Last Friday I divided some achilleas. These are fantastic plants to work with for a couple of reasons. One is that they actually flower better if divvied up every few years. The other is that they split so easily, and so generously. A single clump about 40cm in diameter yielded enough plants for two more clumps twice that size, as well as another 12 good quality pieces that I potted up for future projects in spring.
Other plants are equally generous. Mature agapanthus transplant brilliantly, lending themselves to being dug up, split roughly with a spade and shared amongst fellow gardeners. Clivias will take similar treatment, as will clumping natives like dianellas. Campanulas can be split into quite small pieces and species geraniums like Geranium sanguineum and G. “Biokovo” will settle back in readily over winter.
Some perennials appreciate more specialised treatment. Bearded irises for example need to be replanted with the top surface of their rhizomes exposed to the sun. This helps them flower better the following spring. Herbaceous salvias like Salvia nemorosa subsp tesquicola are quite woody and will benefit from being split into quite large pieces with decent sections of root left intact. North American perennials like Echinacea, Rudbeckia and Monarda are best taken from the outer edges of a clump. This is where the most vigorous growth occurs.

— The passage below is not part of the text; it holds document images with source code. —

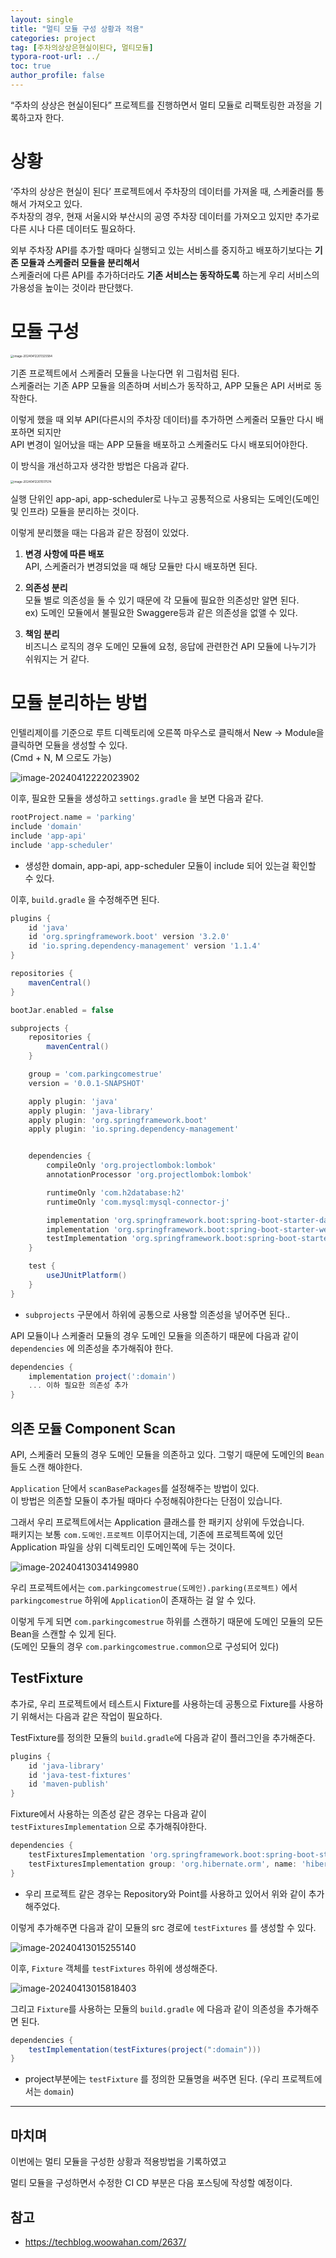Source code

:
 ```yaml
---
layout: single
title: "멀티 모듈 구성 상황과 적용"
categories: project
tag: [주차의상상은현실이된다, 멀티모듈]
typora-root-url: ../
toc: true
author_profile: false
---
```


“주차의 상상은 현실이된다” 프로젝트를 진행하면서 멀티 모듈로 리팩토링한 과정을 기록하고자 한다.

# 상황

‘주차의 상상은 현실이 된다’ 프로젝트에서 주차장의 데이터를 가져올 때, 스케줄러를 통해서 가져오고 있다.  
주차장의 경우, 현재 서울시와 부산시의 공영 주차장 데이터를 가져오고 있지만 추가로 다른 시나 다른 데이터도 필요하다. 

외부 주차장 API를 추가할 때마다 실행되고 있는 서비스를 중지하고 배포하기보다는 **기존 모듈과 스케줄러 모듈을 분리해서**  
스케줄러에 다른 API를 추가하더라도 **기존 서비스는 동작하도록** 하는게 우리 서비스의 가용성을 높이는 것이라 판단했다.

# 모듈 구성

<img src="/images/2024-04-12/image-20240412201325584.png" alt="image-20240412201325584" style="zoom:33%;" />

기존 프로젝트에서 스케줄러 모듈을 나눈다면 위 그림처럼 된다.   
스케줄러는 기존 APP 모듈을 의존하며 서비스가 동작하고, APP 모듈은 API 서버로 동작한다. 

이렇게 했을 때 외부 API(다른시의 주차장 데이터)를 추가하면 스케줄러 모듈만 다시 배포하면 되지만  
API 변경이 일어났을 때는 APP 모듈을 배포하고 스케줄러도 다시 배포되어야한다.

이 방식을 개선하고자 생각한 방법은 다음과 같다.

<img src="/images/2024-04-12/image-20240412201517574.png" alt="image-20240412201517574" style="zoom:33%;" />

실행 단위인 app-api, app-scheduler로 나누고 공통적으로 사용되는 도메인(도메인 및 인프라) 모듈을 분리하는 것이다.

이렇게 분리했을 때는 다음과 같은 장점이 있었다.

1. **변경 사항에 따른 배포**  
   API, 스케줄러가 변경되었을 때 해당 모듈만 다시 배포하면 된다.

2. **의존성 분리**  
   모듈 별로 의존성을 둘 수 있기 때문에 각 모듈에 필요한 의존성만 알면 된다.  
   ex) 도메인 모듈에서 불필요한 Swaggere등과 같은 의존성을 없앨 수 있다.

3. **책임 분리**   
   비즈니스 로직의 경우 도메인 모듈에 요청, 응답에 관련한건 API 모듈에 나누기가 쉬워지는 거 같다.
   
   

# 모듈 분리하는 방법

인텔리제이를 기준으로 루트 디렉토리에 오른쪽 마우스로 클릭해서 New -> Module을 클릭하면 모듈을 생성할 수 있다.  
(Cmd + N, M 으로도 가능)

![image-20240412222023902](/images/2024-04-12/image-20240412222023902.png)

이후, 필요한 모듈을 생성하고 `settings.gradle` 을 보면 다음과 같다.
```groovy
rootProject.name = 'parking'
include 'domain'
include 'app-api'
include 'app-scheduler'
```

- 생성한 domain, app-api, app-scheduler 모듈이 include 되어 있는걸 확인할 수 있다.

이후, `build.gradle` 을 수정해주면 된다.

```groovy
plugins {
    id 'java'
    id 'org.springframework.boot' version '3.2.0'
    id 'io.spring.dependency-management' version '1.1.4'
}

repositories {
    mavenCentral()
}

bootJar.enabled = false

subprojects {
    repositories {
        mavenCentral()
    }

    group = 'com.parkingcomestrue'
    version = '0.0.1-SNAPSHOT'

    apply plugin: 'java'
    apply plugin: 'java-library'
    apply plugin: 'org.springframework.boot'
    apply plugin: 'io.spring.dependency-management'


    dependencies {
        compileOnly 'org.projectlombok:lombok'
        annotationProcessor 'org.projectlombok:lombok'

        runtimeOnly 'com.h2database:h2'
        runtimeOnly 'com.mysql:mysql-connector-j'

        implementation 'org.springframework.boot:spring-boot-starter-data-jpa'
        implementation 'org.springframework.boot:spring-boot-starter-web'
        testImplementation 'org.springframework.boot:spring-boot-starter-test'
    }

    test {
        useJUnitPlatform()
    }
}
```

- `subprojects` 구문에서 하위에 공통으로 사용할 의존성을 넣어주면 된다..

API 모듈이나 스케줄러 모듈의 경우 도메인 모듈을 의존하기 때문에 다음과 같이 `dependencies` 에 의존성을 추가해줘야 한다.
```groovy
dependencies {
    implementation project(':domain')
  	... 이하 필요한 의존성 추가
}
```



## 의존 모듈 Component Scan

API, 스케줄러 모듈의 경우 도메인 모듈을 의존하고 있다. 그렇기 때문에 도메인의 `Bean`들도 스캔 해야한다.

`Application` 단에서 `scanBasePackages`를 설정해주는 방법이 있다.   
이 방법은 의존할 모듈이 추가될 때마다 수정해줘야한다는 단점이 있습니다.

그래서 우리 프로젝트에서는 Application 클래스를 한 패키지 상위에 두었습니다.  
패키지는 보통 `com.도메인.프로젝트` 이루어지는데, 기존에 프로젝트쪽에 있던 Application 파일을 상위 디렉토리인 도메인쪽에 두는 것이다.

![image-20240413034149980](/images/2024-04-12-multi_module1/image-20240413034149980.png)

우리 프로젝트에서는 `com.parkingcomestrue(도메인).parking(프로젝트)` 에서 `parkingcomestrue` 하위에 `Application`이 존재하는 걸 알 수 있다.

이렇게 두게 되면 `com.parkingcomestrue` 하위를 스캔하기 때문에 도메인 모듈의 모든 Bean을 스캔할 수 있게 된다.  
(도메인 모듈의 경우 `com.parkingcomestrue.common`으로 구성되어 있다)



## TestFixture

추가로, 우리 프로젝트에서 테스트시 Fixture를 사용하는데 공통으로 Fixture를 사용하기 위해서는 다음과 같은 작업이 필요하다.

TestFixture를 정의한 모듈의 `build.gradle`에 다음과 같이 플러그인을 추가해준다.

```groovy
plugins {
    id 'java-library'
    id 'java-test-fixtures'
    id 'maven-publish'
}

```

Fixture에서 사용하는 의존성 같은 경우는 다음과 같이 `testFixturesImplementation` 으로 추가해줘야한다.

```groovy
dependencies {
    testFixturesImplementation 'org.springframework.boot:spring-boot-starter-data-jpa'
    testFixturesImplementation group: 'org.hibernate.orm', name: 'hibernate-spatial', version: '6.3.1.Final'
}
```

- 우리 프로젝트 같은 경우는 Repository와 Point를 사용하고 있어서 위와 같이 추가해주었다.

이렇게 추가해주면 다음과 같이 모듈의 src 경로에 `testFixtures` 를 생성할 수 있다.

![image-20240413015255140](/images/2024-04-12/image-20240413015255140.png)

이후, `Fixture` 객체를 `testFixtures` 하위에 생성해준다.

![image-20240413015818403](/images/2024-04-12/image-20240413015818403.png)

그리고 `Fixture`를 사용하는 모듈의 `build.gradle` 에 다음과 같이 의존성을 추가해주면 된다.

```groovy
dependencies {
    testImplementation(testFixtures(project(":domain")))
}
```

- project부분에는 `testFixture` 를 정의한 모듈명을 써주면 된다. (우리 프로젝트에서는 `domain`)

---

## 마치며

이번에는 멀티 모듈을 구성한 상황과 적용방법을 기록하였고

멀티 모듈을 구성하면서 수정한 CI CD 부분은 다음 포스팅에 작성할 예정이다.



## 참고

- https://techblog.woowahan.com/2637/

Ornamental grasses are a special case in point. Species like Miscanthus, Calamagrostis and Pennisetum can prove fickle when divided in winter, and are best left until they begin actively growing in spring. The larger clumps will also take a bit of muscle, or machinery, to split. Try using a couple of strong garden forks placed back to back to lever a clump apart, but if this is too difficult, go for broke and use either a chainsaw, a reciprocating saw, or at a pinch, a strong handsaw. This might sound drastic, but anyone who’s ever tried to divide a big grass like Miscanthus ‘Gracillimus’ will know that they need this type of brute force to divide.
The next time you’re feeling a bit cooped up, after days tucked away from the cold weather, my advice is simple. Put on some warm clothes and head outside for a bit of hard graft. Put spade to soil. Get back in touch with your patch of earth. I’ll almost guarantee that by the time the westerly wind becomes unbearable, you’ll retreat indoors reinvigorated. I always do, and am always reminded of a Norwegian proverb: “He (or she) who chops his own wood gets doubly warm”. So it is with winter gardening.